Esta transformación es posible gracias a una comunión más fuerte que
la división, la comunión de Dios mismo. La palabra "comunión", que
nosotros usamos para designar la Eucaristía, reasume en sí mismo la
dimensión vertical y la horizontal del don de Cristo. Es muy bella y
elocuente la expresión
recibir la comunión referida al
hecho de comer el Pan eucarístico. Cuando realizamos este acto, entramos
en comunión con la vida misma de Jesús, en el dinamismo de esta vida
que se da a nosotros y por nosotros.
Desde Dios, a través de Jesús, hasta llegar a nosotros: una única
comunión se transmite en la Santa Eucaristía. Lo hemos escuchado, de las
palabras del apóstol Pablo dirigidas a los cristianos de Corinto: “ La
copa de bendición que bendecimos, ¿no es acaso comunión con la Sangre de
Cristo? Y el pan que partimos, ¿no es comunión con el Cuerpo de Cristo?

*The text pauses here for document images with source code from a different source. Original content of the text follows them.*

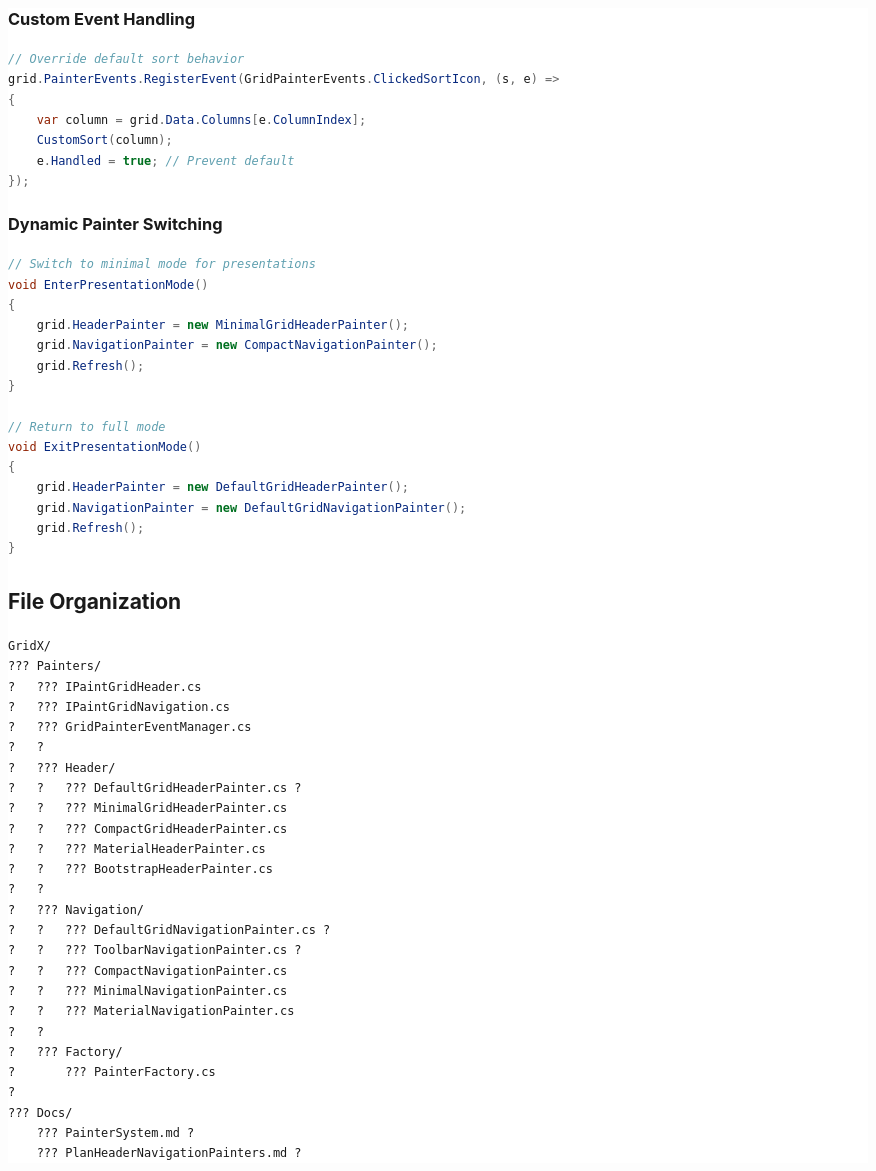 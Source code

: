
 ```csharp
```

### Custom Event Handling
```csharp
// Override default sort behavior
grid.PainterEvents.RegisterEvent(GridPainterEvents.ClickedSortIcon, (s, e) =>
{
    var column = grid.Data.Columns[e.ColumnIndex];
    CustomSort(column);
    e.Handled = true; // Prevent default
});
```

### Dynamic Painter Switching
```csharp
// Switch to minimal mode for presentations
void EnterPresentationMode()
{
    grid.HeaderPainter = new MinimalGridHeaderPainter();
    grid.NavigationPainter = new CompactNavigationPainter();
    grid.Refresh();
}

// Return to full mode
void ExitPresentationMode()
{
    grid.HeaderPainter = new DefaultGridHeaderPainter();
    grid.NavigationPainter = new DefaultGridNavigationPainter();
    grid.Refresh();
}
```

## File Organization

```
GridX/
??? Painters/
?   ??? IPaintGridHeader.cs
?   ??? IPaintGridNavigation.cs
?   ??? GridPainterEventManager.cs
?   ?
?   ??? Header/
?   ?   ??? DefaultGridHeaderPainter.cs ?
?   ?   ??? MinimalGridHeaderPainter.cs
?   ?   ??? CompactGridHeaderPainter.cs
?   ?   ??? MaterialHeaderPainter.cs
?   ?   ??? BootstrapHeaderPainter.cs
?   ?
?   ??? Navigation/
?   ?   ??? DefaultGridNavigationPainter.cs ?
?   ?   ??? ToolbarNavigationPainter.cs ?
?   ?   ??? CompactNavigationPainter.cs
?   ?   ??? MinimalNavigationPainter.cs
?   ?   ??? MaterialNavigationPainter.cs
?   ?
?   ??? Factory/
?       ??? PainterFactory.cs
?
??? Docs/
    ??? PainterSystem.md ?
    ??? PlanHeaderNavigationPainters.md ?
```
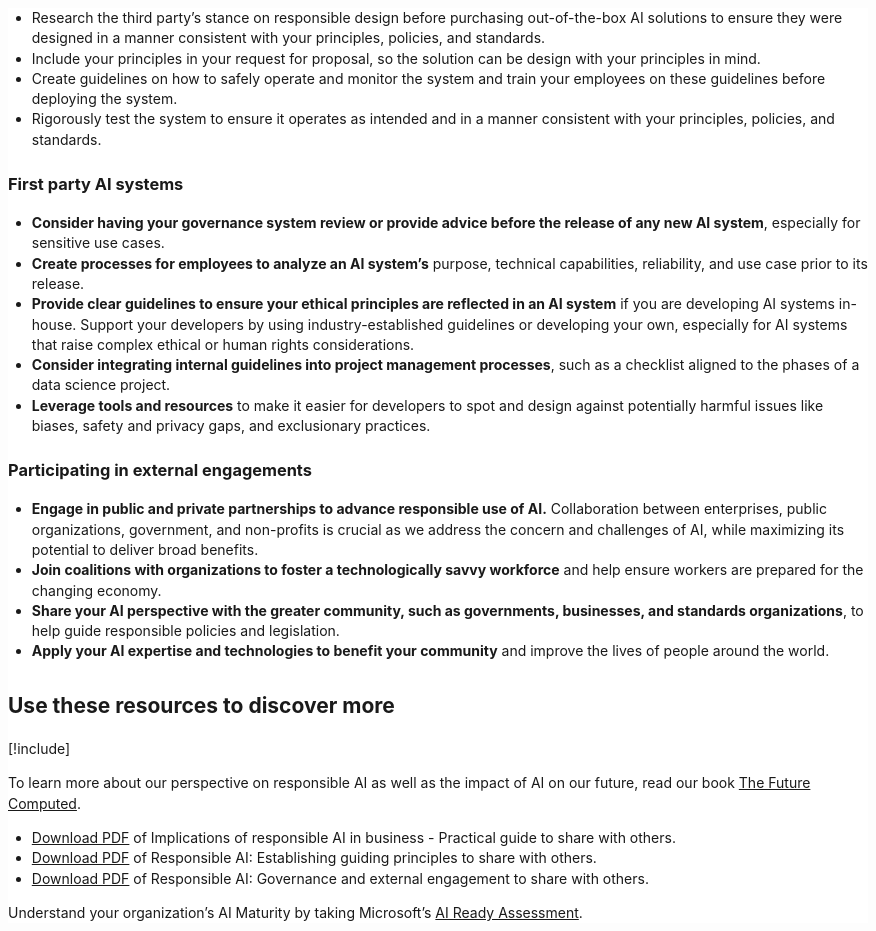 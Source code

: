 * Research the third party’s stance on responsible design before purchasing out-of-the-box AI solutions to ensure they were designed in a manner consistent with your principles, policies, and standards.
* Include your principles in your request for proposal, so the solution can be design with your principles in mind.
* Create guidelines on how to safely operate and monitor the system and train your employees on these guidelines before deploying the system.
* Rigorously test the system to ensure it operates as intended and in a manner consistent with your principles, policies, and standards.

### First party AI systems

* **Consider having your governance system review or provide advice before the release of any new AI system**, especially for sensitive use cases.
* **Create processes for employees to analyze an AI system’s** purpose, technical capabilities, reliability, and use case prior to its release.
* **Provide clear guidelines to ensure your ethical principles are reflected in an AI system** if you are developing AI systems in-house. Support your developers by using industry-established guidelines or developing your own, especially for AI systems that raise complex ethical or human rights considerations.
* **Consider integrating internal guidelines into project management processes**, such as a checklist aligned to the phases of a data science project.
* **Leverage tools and resources** to make it easier for developers to spot and design against potentially harmful issues like biases, safety and privacy gaps, and exclusionary practices.

### Participating in external engagements

* **Engage in public and private partnerships to advance responsible use of AI.** Collaboration between enterprises, public organizations, government, and non-profits is crucial as we address the concern and challenges of AI, while maximizing its potential to deliver broad benefits.
* **Join coalitions with organizations to foster a technologically savvy workforce** and help ensure workers are prepared for the changing economy.
* **Share your AI perspective with the greater community, such as governments, businesses, and standards organizations**, to help guide responsible policies and legislation.
* **Apply your AI expertise and technologies to benefit your community** and improve the lives of people around the world.

## Use these resources to discover more

[!include[](../../../includes/open-link-in-new-tab-note.md)]

To learn more about our perspective on responsible AI as well as the impact of AI on our future, read our book [The Future Computed](https://blogs.microsoft.com/uploads/2018/02/The-Future-Computed_2.8.18.pdf).

* [Download PDF](https://aka.ms/AIBSRESPGUIIMPDWL) of Implications of responsible AI in business - Practical guide to share with others.
* [Download PDF](https://aka.ms/AIBSRESPGUIPRIDWL) of Responsible AI: Establishing guiding principles to share with others.
* [Download PDF](https://aka.ms/AIBSRESPGUIGOVDWL) of Responsible AI: Governance and external engagement to share with others.

Understand your organization’s AI Maturity by taking Microsoft’s [AI Ready Assessment](https://info.microsoft.com/ww-landing-ai-maturity-model-website.html).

Ya que hay un solo pan, todos nosotros, aunque somos muchos, formamos
un solo Cuerpo, porque participamos de ese único pan.(1 Cor 10,16-17).
(...)
Así la eucaristía, mientras que nos une a Cristo, nos abre a los
demás, nos hace miembros los unos de los otros: ya no estamos divididos,
sino que somo una sola cosa en Él. La comunión eucarística me une a la
persona que tengo al lado, y con la que, quizás, ni siquiera tengo una
buena relación, y también nos une a los hermanos que están lejos, en
todas las partes del mundo. De aquí, de la Eucaristía, deriva, por
tanto, el sentido profundo de la presencia social de la Iglesia, como
testifican los grandes Santos sociales, que fueron siempre grandes almas
eucarísticas.
Quien reconoce a Jesús en la Hostia Santa, lo reconoce en el
hermano que sufre, que tiene hambre y sed, que es forastero, desnudo,
enfermo, encarcelado; y está atento a todas las personas, se compromete,
de modo concreto, por todos los que tienen necesidad.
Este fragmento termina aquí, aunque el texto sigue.